Various reactant combinations were investigated for preparing ZIFs (ZIF-8, ZIF8@chitosan and ZIF-8@PSS).
During adsorption in idealised solutions (pH 6.5, [Cu2+] = 60 mg/L), copper removal to
below 10 mg/L limits was achieved by all ZIFs within 15 minutes. ZIFs also selectively
adsorbed copper in idealised solutions containing co-existing calcium or sodium ions.
However, ZIFs released large quantities of zinc (> 100 mg/L) ions into solution upon
binding to copper ions. The release of Zn2+ from ZIFs was enhanced in idealised solutions
with initial Cu2+ concentrations above 100 mg/L or initial pH less than 3.
During adsorption in Mint Innovation’s wastewater, ZIFs were rapidly degraded by the
low pH and strongly oxidising conditions. Upon raising the pH from 0.7 to 4 in one waste-stream, ZIF-8 successfully removed nearly all copper (89.8%), aluminium (93%)
and calcium (89.3%) ions. However, the reliability of this experiment as a measure of
metal removal by ZIF-8 was low because only a small number of wastewater samples (n
= 3) were collected, which was due to both time constraints and having limited access to
the analytical equipment required for detecting metal ions in wastewater solutions.
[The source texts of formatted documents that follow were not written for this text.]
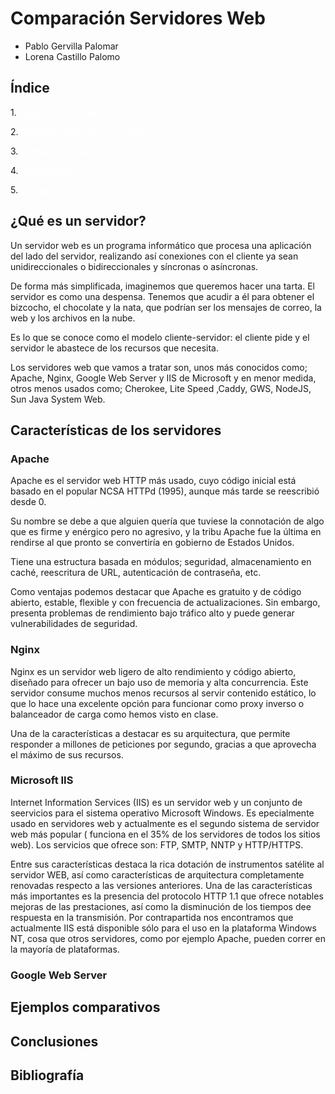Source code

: <H1>Comparación Servidores Web</H1>

- Pablo Gervilla Palomar 
- Lorena Castillo Palomo

<H2>Índice</H2>

1.<a href="#id1" style="color:white"> ¿Qué es un servidor? </a>

2.<a href="#id2" style="color:white"> Características de los servidores </a>

3.<a href="#id3" style="color:white"> Ejemplos comparativos </a>

4.<a href="#id4" style="color:white"> Conclusiones </a>

5.<a href="#id5" style="color:white"> Bibliografía </a>



<H2 id="id1">¿Qué es un servidor?</H2>
Un servidor web es un programa informático que procesa una aplicación del lado del servidor, realizando así conexiones con el cliente ya sean unidireccionales o bidireccionales y síncronas o asíncronas. 

De forma más simplificada, imaginemos que queremos hacer una tarta. El servidor es como una despensa. Tenemos que acudir a él para obtener el bizcocho, el chocolate y la nata, que podrían ser los mensajes de correo, la web y los archivos en la nube.

Es lo que se conoce como el modelo cliente-servidor: el cliente pide y el servidor le abastece de los recursos que necesita.

Los servidores web que vamos a tratar son, unos más conocidos como; Apache, Nginx, Google Web Server y IIS de Microsoft y en menor medida, otros menos usados como; Cherokee, Lite Speed ,Caddy, GWS, NodeJS, Sun Java System Web.

<H2 id="id2">Características de los servidores</H2>
<H3>Apache</H3>
Apache es el servidor web HTTP más usado, cuyo código inicial está basado en el popular NCSA HTTPd (1995), aunque más tarde se reescribió desde 0.

Su nombre se debe a que alguien quería que tuviese la connotación de algo que es firme y enérgico pero no agresivo, y la tribu Apache fue la última en rendirse al que pronto se convertiría en gobierno de Estados Unidos.

Tiene una estructura basada en módulos; seguridad, almacenamiento en caché, reescritura de URL, autenticación de contraseña, etc.

Como ventajas podemos destacar que Apache es gratuito y de código abierto, estable, flexible y con frecuencia de actualizaciones. Sin embargo, presenta problemas de rendimiento bajo tráfico alto y puede generar vulnerabilidades de seguridad.

<H3>Nginx</H3>
Nginx es un servidor web ligero de alto rendimiento y código abierto, diseñado para ofrecer un bajo uso de memoria y alta concurrencia. Este servidor consume muchos menos recursos al servir contenido estático, lo que lo hace una excelente opción para funcionar como proxy inverso o balanceador de carga como hemos visto en clase. 


Una de la características a destacar es su arquitectura, que permite responder a millones de peticiones por segundo, gracias a que aprovecha el máximo de sus recursos.



<H3>Microsoft IIS</H3>
Internet Information Services (IIS) es un servidor web y un conjunto de seervicios para el sistema operativo Microsoft Windows. Es epecialmente usado en servidores web y actualmente es el segundo sistema de servidor web más popular ( funciona en el 35% de los servidores de todos los sitios web). Los servicios que ofrece son: FTP, SMTP, NNTP y HTTP/HTTPS.

Entre sus características destaca la rica dotación de instrumentos satélite al servidor WEB, así como características de arquitectura completamente renovadas respecto a las versiones anteriores.
Una de las características más importantes es la presencia del protocolo HTTP 1.1 que ofrece notables mejoras de las prestaciones, así como la disminución de los tiempos dee respuesta en la transmisión.
Por contrapartida nos encontramos que actualmente IIS está disponible sólo para el uso en la plataforma Windows NT, cosa que otros servidores, como por ejemplo Apache, pueden correr en la mayoría de plataformas.

<H3>Google Web Server</H3>




<H2 id="id3">Ejemplos comparativos</H2>
<H2 id="id4">Conclusiones</H2>
<H2 id="id5">Bibliografía</H2>
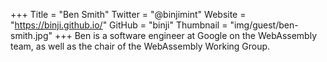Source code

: +++
Title = "Ben Smith"
Twitter = "@binjimint"
Website = "https://binji.github.io/"
GitHub = "binji"
Thumbnail = "img/guest/ben-smith.jpg"
+++
Ben is a software engineer at Google on the WebAssembly team, as well as the chair of the WebAssembly Working Group.
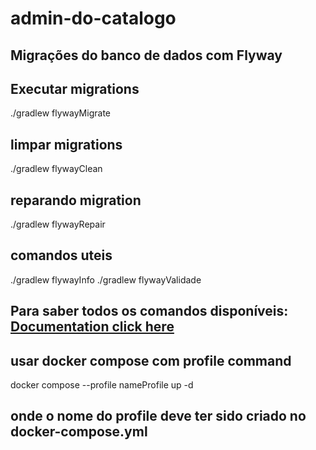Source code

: # admin-do-catalogo
## Migrações do banco de dados com Flyway

## Executar migrations
./gradlew flywayMigrate

## limpar migrations
./gradlew flywayClean

## reparando migration
./gradlew flywayRepair

## comandos uteis
./gradlew flywayInfo
./gradlew flywayValidade

## Para saber todos os comandos disponíveis: [Documentation click here]( https://documentation.red-gate.com/fd/ )

## usar docker compose com profile command
docker compose --profile nameProfile up -d
## onde o nome do profile deve ter sido criado no docker-compose.yml
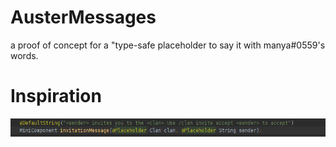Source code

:# AusterMessages

a proof of concept for a "type-safe placeholder to say it with manya#0559's words.

# Inspiration
![Discord screenshot](./img/inspiration.png)
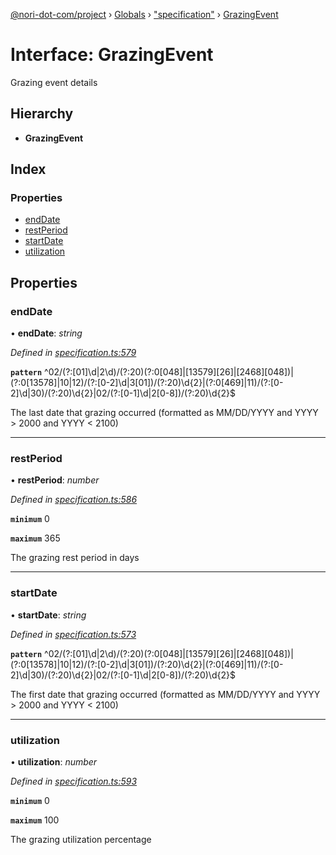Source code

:[@nori-dot-com/project](../README.md) › [Globals](../globals.md) › ["specification"](../modules/_specification_.md) › [GrazingEvent](_specification_.grazingevent.md)

# Interface: GrazingEvent

Grazing event details

## Hierarchy

* **GrazingEvent**

## Index

### Properties

* [endDate](_specification_.grazingevent.md#enddate)
* [restPeriod](_specification_.grazingevent.md#restperiod)
* [startDate](_specification_.grazingevent.md#startdate)
* [utilization](_specification_.grazingevent.md#utilization)

## Properties

###  endDate

• **endDate**: *string*

*Defined in [specification.ts:579](https://github.com/nori-dot-eco/nori-dot-com/blob/955580b/packages/project/src/specification.ts#L579)*

**`pattern`** ^02\/(?:[01]\d|2\d)\/(?:20)(?:0[048]|[13579][26]|[2468][048])|(?:0[13578]|10|12)\/(?:[0-2]\d|3[01])\/(?:20)\d{2}|(?:0[469]|11)\/(?:[0-2]\d|30)\/(?:20)\d{2}|02\/(?:[0-1]\d|2[0-8])\/(?:20)\d{2}$

The last date that grazing occurred (formatted as MM/DD/YYYY and YYYY > 2000 and YYYY < 2100)

___

###  restPeriod

• **restPeriod**: *number*

*Defined in [specification.ts:586](https://github.com/nori-dot-eco/nori-dot-com/blob/955580b/packages/project/src/specification.ts#L586)*

**`minimum`** 0

**`maximum`** 365

The grazing rest period in days

___

###  startDate

• **startDate**: *string*

*Defined in [specification.ts:573](https://github.com/nori-dot-eco/nori-dot-com/blob/955580b/packages/project/src/specification.ts#L573)*

**`pattern`** ^02\/(?:[01]\d|2\d)\/(?:20)(?:0[048]|[13579][26]|[2468][048])|(?:0[13578]|10|12)\/(?:[0-2]\d|3[01])\/(?:20)\d{2}|(?:0[469]|11)\/(?:[0-2]\d|30)\/(?:20)\d{2}|02\/(?:[0-1]\d|2[0-8])\/(?:20)\d{2}$

The first date that grazing occurred (formatted as MM/DD/YYYY and YYYY > 2000 and YYYY < 2100)

___

###  utilization

• **utilization**: *number*

*Defined in [specification.ts:593](https://github.com/nori-dot-eco/nori-dot-com/blob/955580b/packages/project/src/specification.ts#L593)*

**`minimum`** 0

**`maximum`** 100

The grazing utilization percentage
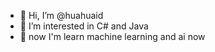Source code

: - 👋 Hi, I’m @huahuaid
- 👀 I’m interested in C# and Java
- 🐯 now I'm learn machine learning and ai now

<!---
huahuaid/huahuaid is a ✨ special ✨ repository because its `README.md` (this file) appears on your GitHub profile.
You can click the Preview link to take a look at your changes.
--->
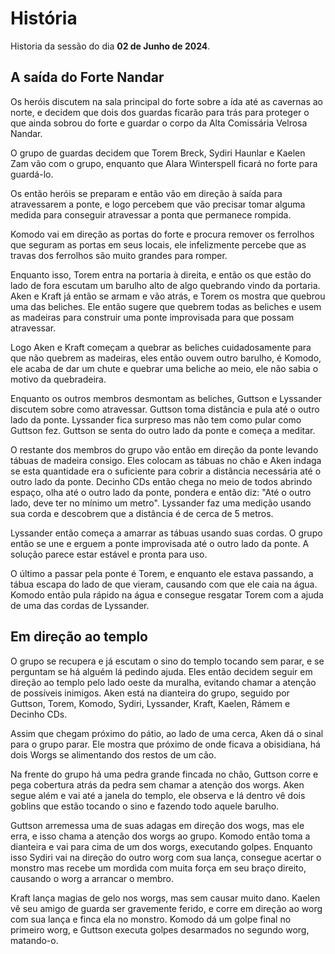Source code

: # História

Historia da sessão do dia **02 de Junho de 2024**.

## A saída do Forte Nandar

Os heróis discutem na sala principal do forte sobre a ída até as cavernas ao norte, e decidem que dois dos guardas ficarão para trás para proteger o que ainda sobrou do forte e guardar o corpo da Alta Comissária Velrosa Nandar.

O grupo de guardas decidem que Torem Breck, Sydiri Haunlar e Kaelen Zam vão com o grupo, enquanto que Alara Winterspell ficará no forte para guardá-lo.

Os então heróis se preparam e então vão em direção à saída para atravessarem a ponte, e logo percebem que vão precisar tomar alguma medida para conseguir atravessar a ponta que permanece rompida.

Komodo vai em direção as portas do forte e procura remover os ferrolhos que seguram as portas em seus locais, ele infelizmente percebe que as travas dos ferrolhos são muito grandes para romper.

Enquanto isso, Torem entra na portaria à direita, e então os que estão do lado de fora escutam um barulho alto de algo quebrando vindo da portaria. Aken e Kraft já então se armam e vão atrás, e Torem os mostra que quebrou uma das beliches. Ele então sugere que quebrem todas as beliches e usem as madeiras para construir uma ponte improvisada para que possam atravessar.

Logo Aken e Kraft começam a quebrar as beliches cuidadosamente para que não quebrem as madeiras, eles então ouvem outro barulho, é Komodo, ele acaba de dar um chute e quebrar uma beliche ao meio, ele não sabia o motivo da quebradeira.

Enquanto os outros membros desmontam as beliches, Guttson e Lyssander discutem sobre como atravessar. Guttson toma distância e pula até o outro lado da ponte. Lyssander fica surpreso mas não tem como pular como Guttson fez. Guttson se senta do outro lado da ponte e começa a meditar.

O restante dos membros do grupo vão então em direção da ponte levando tábuas de madeira consigo. Eles colocam as tábuas no chão e Aken indaga se esta quantidade era o suficiente para cobrir a distância necessária até o outro lado da ponte. Decinho CDs então chega no meio de todos abrindo espaço, olha até o outro lado da ponte, pondera e então diz: "Até o outro lado, deve ter no mínimo um metro". Lyssander faz uma medição usando sua corda e descobrem que a distância é de cerca de 5 metros.

Lyssander então começa a amarrar as tábuas usando suas cordas. O grupo então se une e erguem a ponte improvisada até o outro lado da ponte. A solução parece estar estável e pronta para uso.

O último a passar pela ponte é Torem, e enquanto ele estava passando, a tábua escapa do lado de que vieram, causando com que ele caia na água. Komodo então pula rápido na água e consegue resgatar Torem com a ajuda de uma das cordas de Lyssander.

## Em direção ao templo

O grupo se recupera e já escutam o sino do templo tocando sem parar, e se perguntam se há alguém lá pedindo ajuda. Eles então decidem seguir em direção ao templo pelo lado oeste da muralha, evitando chamar a atenção de possíveis inimigos. Aken está na dianteira do grupo, seguido por Guttson, Torem, Komodo, Sydiri, Lyssander, Kraft, Kaelen, Rámem e Decinho CDs.

Assim que chegam próximo do pátio, ao lado de uma cerca, Aken dá o sinal para o grupo parar. Ele mostra que próximo de onde ficava a obisidiana, há dois Worgs se alimentando dos restos de um cão.

Na frente do grupo há uma pedra grande fincada no chão, Guttson corre e pega cobertura atrás da pedra sem chamar a atenção dos worgs. Aken segue além e vai até a janela do templo, ele observa e lá dentro vê dois goblins que estão tocando o sino e fazendo todo aquele barulho.

Guttson arremessa uma de suas adagas em direção dos wogs, mas ele erra, e isso chama a atenção dos worgs ao grupo. Komodo então toma a dianteira e vai para cima de um dos worgs, executando golpes. Enquanto isso Sydiri vai na direção do outro worg com sua lança, consegue acertar o monstro mas recebe um mordida com muita força em seu braço direito, causando o worg a arrancar o membro.

Kraft lança magias de gelo nos worgs, mas sem causar muito dano. Kaelen vê seu amigo de guarda ser gravemente ferido, e corre em direção ao worg com sua lança e finca ela no monstro. Komodo dá um golpe final no primeiro worg, e Guttson executa golpes desarmados no segundo worg, matando-o.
Binding of Cu2+ to ZIFs was thought to have destabilised the framework structure,
resulting in Zn2+ being released into solution. In attempt to stabilise ZIF particles and
explore their compatibility with industry standard water filtration equipment, ZIF8@PSS was coated onto nylon ultrafiltration membranes via direct deposition or in situ
self-assembly. The ZIF-8@PSS coated membranes were referred to as Mixed Matrix
Membranes (MMMs). The chemical composition and physical characteristics of ZIFs and
ZIF-8@PSS coated MMMs were analysed by Fourier transform infrared spectroscopy
(FTIR), dynamic light scattering (DLS), scanning electron microscopy (SEM). and water
contact angle (CA) measurements.
Direct deposition or in situ self-assembly both produced ZIF-8@PSS coated MMMs with
non-uniform surfaces, resulting from ZIF-8@PSS aggregation in some regions of the
membrane surface, but failing to attach to others (based on FTIR, SEM and CA analysis).
The filtration performance of ZIF-8@PSS coated MMMs was tested using solutions of
Congo red (CR) dye. ZIF-8@PSS coated MMMs failed to remove CR dye from solution
during continuous filtration. It was believed that nanosized CR molecules could simply
pass-through openings in the MMMs surface where ZIF-8@PSS failed to attach. Because
copper ions are smaller than CR molecules, it was predicted that the ZIF-8@PSS coated
MMMs will not remove copper ions during filtration.
ZIFs successfully removed copper ions to below 10 mg/L in both idealised solutions and
wastewater produced by Mint Innovation. However, Zn2+ release from ZIFs during ion
exchange with copper means that one pollutant is simply replaced with another during
wastewater treatment. Future research should focus on ZIF modifications that inhibit the
ion-exchange mechanism of ZIFs without reducing the ability of ZIF to bind to copper
ions.